SageMaker
AWS SageMaker is a managed machine learning platform.
SageMaker has four main components:
- Notebooks
- Jobs
- Models
- Endpoints
Main suggested control interface is Jupyter Notebook but they do also have APIs using AWS command-line tools.
Notebooks
Simple way to start an EC2 instance with basic data science tools installed.
There are limited number of instance types to start.
- 3 types at the time of writing.
- 5GB EBS storage.
Launching a notebook instance takes about 5 minutes.
The instance won't show in your EC2 console, it is managed by SageMaker.
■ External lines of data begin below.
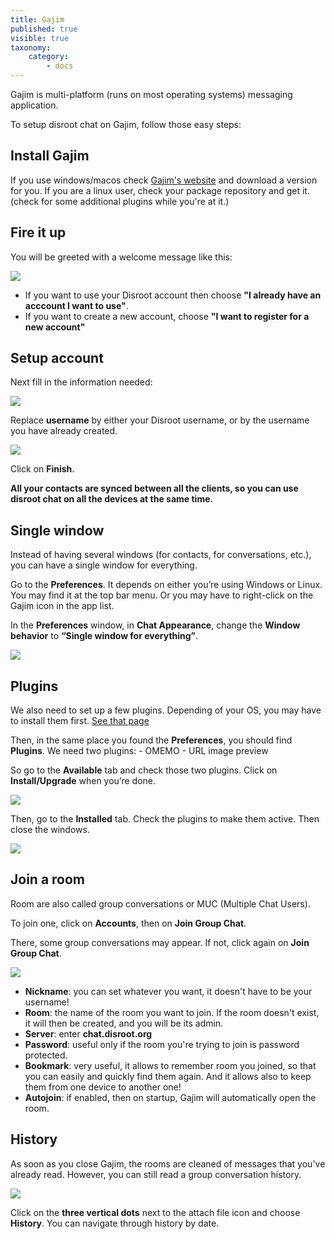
 ```yaml
---
title: Gajim
published: true
visible: true
taxonomy:
    category:
        - docs
---
```


Gajim is multi-platform (runs on most operating systems) messaging application.

To setup disroot chat on Gajim, follow those easy steps:

## Install Gajim
If you use windows/macos check [Gajim's website](https://gajim.org/downloads.php) and download a version for you.
If you are a linux user, check your package repository and get it. (check for some additional plugins while you're at it.)

## Fire it up
You will be greeted with a welcome message like this:

![](en/01_creation.png)

- If you want to use your Disroot account then choose **"I already have an acccount I want to use"**.
- If you want to create a new account, choose **"I want to register for a new account"**

## Setup account
Next fill in the information needed:

![](en/02_creation.png)

Replace **username** by either your Disroot username, or by the username you have already created.

![](en/03_creation.png)

Click on **Finish**.

**All your contacts are synced between all the clients, so you can use disroot chat on all the devices at the same time.**

## Single window
Instead of having several windows (for contacts, for conversations, etc.), you can have a single window for everything.

Go to the **Preferences**. It depends on either you’re using Windows or Linux.
You may find it at the top bar menu. Or you may have to right-click on the Gajim icon in the app list.

In the **Preferences** window, in **Chat Appearance**, change the **Window behavior** to **“Single window for everything”**.

![](en/04_windows.png)

## Plugins
We also need to set up a few plugins.
Depending of your OS, you may have to install them first. [See that page](https://dev.gajim.org/gajim/gajim-plugins)

Then, in the same place you found the **Preferences**, you should find **Plugins**. We need two plugins:
    - OMEMO
    - URL image preview

So go to the **Available** tab and check those two plugins. Click on **Install/Upgrade** when you’re done.

![](en/05_plugins.png)

Then, go to the **Installed** tab. Check the plugins to make them active. Then close the windows.

![](en/06_plugins.png)

## Join a room
Room are also called group conversations or MUC (Multiple Chat Users).

To join one, click on **Accounts**, then on **Join Group Chat**.

There, some group conversations may appear. If not, click again on  **Join Group Chat**.

![](en/07_join.png)

- **Nickname**: you can set whatever you want, it doesn't have to be your username!
- **Room**: the name of the room you want to join. If the room doesn't exist, it will then be created, and you will be its admin.
- **Server**: enter **chat.disroot.org**
- **Password**: useful only if the room you're trying to join is password protected.
- **Bookmark**: very useful, it allows to remember room you joined, so that you can easily and quickly find them again. And it allows also to keep them from one device to another one!
- **Autojoin**: if enabled, then on startup, Gajim will automatically open the room.


## History
As soon as you close Gajim, the rooms are cleaned of messages that you've already read.
However, you can still read a group conversation history.

![](en/08_history.png)

Click on the **three vertical dots** next to the attach file icon and choose **History**.
You can navigate through history by date.

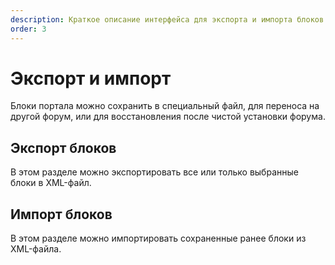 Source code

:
 ```yaml
---
description: Краткое описание интерфейса для экспорта и импорта блоков портала
order: 3
---
```


# Экспорт и импорт

Блоки портала можно сохранить в специальный файл, для переноса на другой форум, или для восстановления после чистой установки форума.

## Экспорт блоков

В этом разделе можно экспортировать все или только выбранные блоки в XML-файл.

## Импорт блоков

В этом разделе можно импортировать сохраненные ранее блоки из XML-файла.
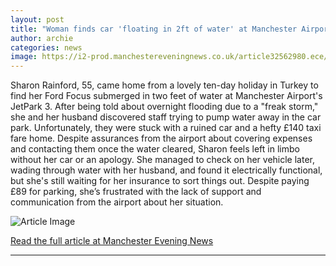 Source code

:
 ```yaml
---
layout: post
title: "Woman finds car 'floating in 2ft of water' at Manchester Airport after holiday"
author: archie
categories: news
image: https://i2-prod.manchestereveningnews.co.uk/article32562980.ece/ALTERNATES/s1200/0_WhatsApp-Image-2025-09-24-at-103145_4e8e73bb.jpg
---
```

Sharon Rainford, 55, came home from a lovely ten-day holiday in Turkey to find her Ford Focus submerged in two feet of water at Manchester Airport's JetPark 3. After being told about overnight flooding due to a "freak storm," she and her husband discovered staff trying to pump water away in the car park. Unfortunately, they were stuck with a ruined car and a hefty £140 taxi fare home. Despite assurances from the airport about covering expenses and contacting them once the water cleared, Sharon feels left in limbo without her car or an apology. She managed to check on her vehicle later, wading through water with her husband, and found it electrically functional, but she's still waiting for her insurance to sort things out. Despite paying £89 for parking, she’s frustrated with the lack of support and communication from the airport about her situation.

![Article Image](https://i2-prod.manchestereveningnews.co.uk/article32562980.ece/ALTERNATES/s1200/0_WhatsApp-Image-2025-09-24-at-103145_4e8e73bb.jpg)

[Read the full article at Manchester Evening News](https://www.manchestereveningnews.co.uk/news/greater-manchester-news/woman-finds-car-floating-2ft-32562981)

---
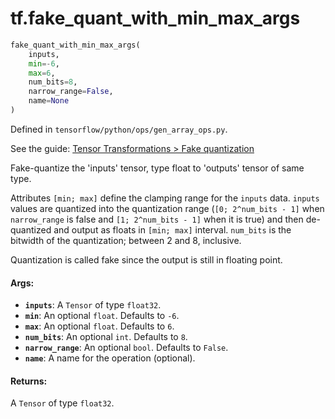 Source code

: <div itemscope itemtype="http://developers.google.com/ReferenceObject">
<meta itemprop="name" content="tf.fake_quant_with_min_max_args" />
</div>

# tf.fake_quant_with_min_max_args

``` python
fake_quant_with_min_max_args(
    inputs,
    min=-6,
    max=6,
    num_bits=8,
    narrow_range=False,
    name=None
)
```



Defined in `tensorflow/python/ops/gen_array_ops.py`.

See the guide: [Tensor Transformations > Fake quantization](../../../api_guides/python/array_ops.md#Fake_quantization)

Fake-quantize the 'inputs' tensor, type float to 'outputs' tensor of same type.

Attributes `[min; max]` define the clamping range for the `inputs` data.
`inputs` values are quantized into the quantization range (`[0; 2^num_bits - 1]`
when `narrow_range` is false and `[1; 2^num_bits - 1]` when it is true) and
then de-quantized and output as floats in `[min; max]` interval.
`num_bits` is the bitwidth of the quantization; between 2 and 8, inclusive.

Quantization is called fake since the output is still in floating point.

#### Args:

* <b>`inputs`</b>: A `Tensor` of type `float32`.
* <b>`min`</b>: An optional `float`. Defaults to `-6`.
* <b>`max`</b>: An optional `float`. Defaults to `6`.
* <b>`num_bits`</b>: An optional `int`. Defaults to `8`.
* <b>`narrow_range`</b>: An optional `bool`. Defaults to `False`.
* <b>`name`</b>: A name for the operation (optional).


#### Returns:

A `Tensor` of type `float32`. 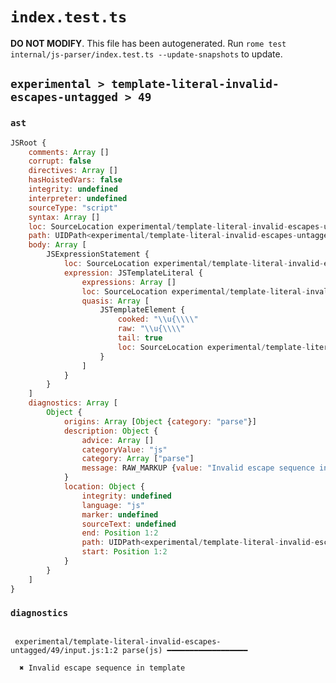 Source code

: # `index.test.ts`

**DO NOT MODIFY**. This file has been autogenerated. Run `rome test internal/js-parser/index.test.ts --update-snapshots` to update.

## `experimental > template-literal-invalid-escapes-untagged > 49`

### `ast`

```javascript
JSRoot {
	comments: Array []
	corrupt: false
	directives: Array []
	hasHoistedVars: false
	integrity: undefined
	interpreter: undefined
	sourceType: "script"
	syntax: Array []
	loc: SourceLocation experimental/template-literal-invalid-escapes-untagged/49/input.js 1:0-1:7
	path: UIDPath<experimental/template-literal-invalid-escapes-untagged/49/input.js>
	body: Array [
		JSExpressionStatement {
			loc: SourceLocation experimental/template-literal-invalid-escapes-untagged/49/input.js 1:0-1:7
			expression: JSTemplateLiteral {
				expressions: Array []
				loc: SourceLocation experimental/template-literal-invalid-escapes-untagged/49/input.js 1:0-1:7
				quasis: Array [
					JSTemplateElement {
						cooked: "\\u{\\\\"
						raw: "\\u{\\\\"
						tail: true
						loc: SourceLocation experimental/template-literal-invalid-escapes-untagged/49/input.js 1:1-1:6
					}
				]
			}
		}
	]
	diagnostics: Array [
		Object {
			origins: Array [Object {category: "parse"}]
			description: Object {
				advice: Array []
				categoryValue: "js"
				category: Array ["parse"]
				message: RAW_MARKUP {value: "Invalid escape sequence in template"}
			}
			location: Object {
				integrity: undefined
				language: "js"
				marker: undefined
				sourceText: undefined
				end: Position 1:2
				path: UIDPath<experimental/template-literal-invalid-escapes-untagged/49/input.js>
				start: Position 1:2
			}
		}
	]
}
```

### `diagnostics`

```

 experimental/template-literal-invalid-escapes-untagged/49/input.js:1:2 parse(js) ━━━━━━━━━━━━━━━━━━

  ✖ Invalid escape sequence in template


```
There are some pre-packaged environments (kernels) inside Jupyter Notebook "New" tab. MXNET, Spark, TensorFlow
Version control of the notebooks is a hassle. You need to manually commit and push it to e.g. GitHub.
S3 acts a natural place to download and upload data.
Notebook should not be used to prepare the data. It should be separate step in an automated pipeline.
You can run terminal commands with !
, like normally with Notebooks.
!git clone https://github.com/awslabs/amazon-sagemaker-examples.git
!conda install -y -c conda-forge xgboost
Jobs
- Select ECR Docker image to use.
- Select instance size.
- Point to S3 where the training data is.
- Set hyperparameters
- Point where in S3 to save the result artifacts.
SageMaker and the used S3 bucket need to be in the same region.
Distributed training is just running the job in separate machines, without any merging of the results?
Job instance logs will be available at CloudWatch /aws/sagemaker/TrainingJobs
.
Hyperparameters can be seen in the Jobs page entity of the Job.
Models
You define a model through the API when you have a model artifact in S3 and provide some metadata related to it. You do this with e.g. boto
.
You can download the model to the notebook instance with boto
.
Endpoints
How to route traffic to one or more models.
Allows A/B testing of 2 models and canary deployment.
Inference requires you to have a single gzipped tar file as "model".
Endpoint logs include CPU/memory utilization, invocation count, error count and latency times.
General Concepts
Accept hyperparameters at your code entry point.
def model_fn(features, labels, mode, hyperparameters=None):
if hyperparameters is None:
hyperparameters = dict()
learning_rate = hyperparameters.get('learning_rate', 0.001)
Report metrics back from your training. Here we are using AUC. Area under the curve (AUC) is the probability that a classifier will rank a randomly chosen positive instance higher than a randomly chosen negative one. AUC is frequently used to compare predictive models; although it can be quite noisy. SageMaker uses AWS CloudWatch to visualize metrics.
metric_ops = {
'roc_auc': tf.metrics.auc(
labels,
predictions,
summation_method='careful_interpolation'
),
# ...
}
return tf.estimator.EstimatorSpec(
# ...
eval_metric_ops=metric_ops,
)
Build SageMaker Estimator. SageMaker Estimator communicates how to run your code.
from sagemaker.tensorflow import TensorFlow
# The parameters that are constant and will not be tuned
shared_hyperparameters = {
'number_layers': 5,
}
tf_estimator = TensorFlow(
entry_point='my/tensorflow/model.py',
role='<sagemaker_role_arn>',
train_instance_count=1,
train_instance_type='ml.p3.2xlarge',
training_steps=10000,
hyperparameters=shared_hyperparameters,
)
Select your performance metrics. Tell SageMaker how to get extract metrics from the logs. The last instance in the logs will be the final performance value.
objective_metric_name = 'ROC-AUC'
objective_type = 'Maximize'
metric_definitions = [
{'Name': 'ROC-AUC', 'Regex': 'roc_auc = ([0-9\\.]+)'},
]
Define hyperparameter search space.
from sagemaker.tuner import (
IntegerParameter,
CategoricalParameter,
ContinuousParameter,
HyperparameterTuner,
)
hyperparameter_ranges = {
"learning_rate": ContinuousParameter(1e-5, 1e-1),
"number_nodes": IntegerParameter(32, 512),
"optimizer": CategoricalParameter(['Adam', 'SGD'])
}
Configure hyperparameter optimization. Where to download data, how many iterations to run, how many trainings to run in parallel, etc.
tuner = HyperparameterTuner(
tf_estimator,
objective_metric_name,
hyperparameter_ranges,
metric_definitions,
max_jobs=100,
max_parallel_jobs=5,
objective_type=objective_type
)
channel = {
'training': 's3://<bucket_name>/my/training_file.csv',
'test': 's3://<bucket_name>/my/test_file.csv',
}
tuner.fit(inputs=channel)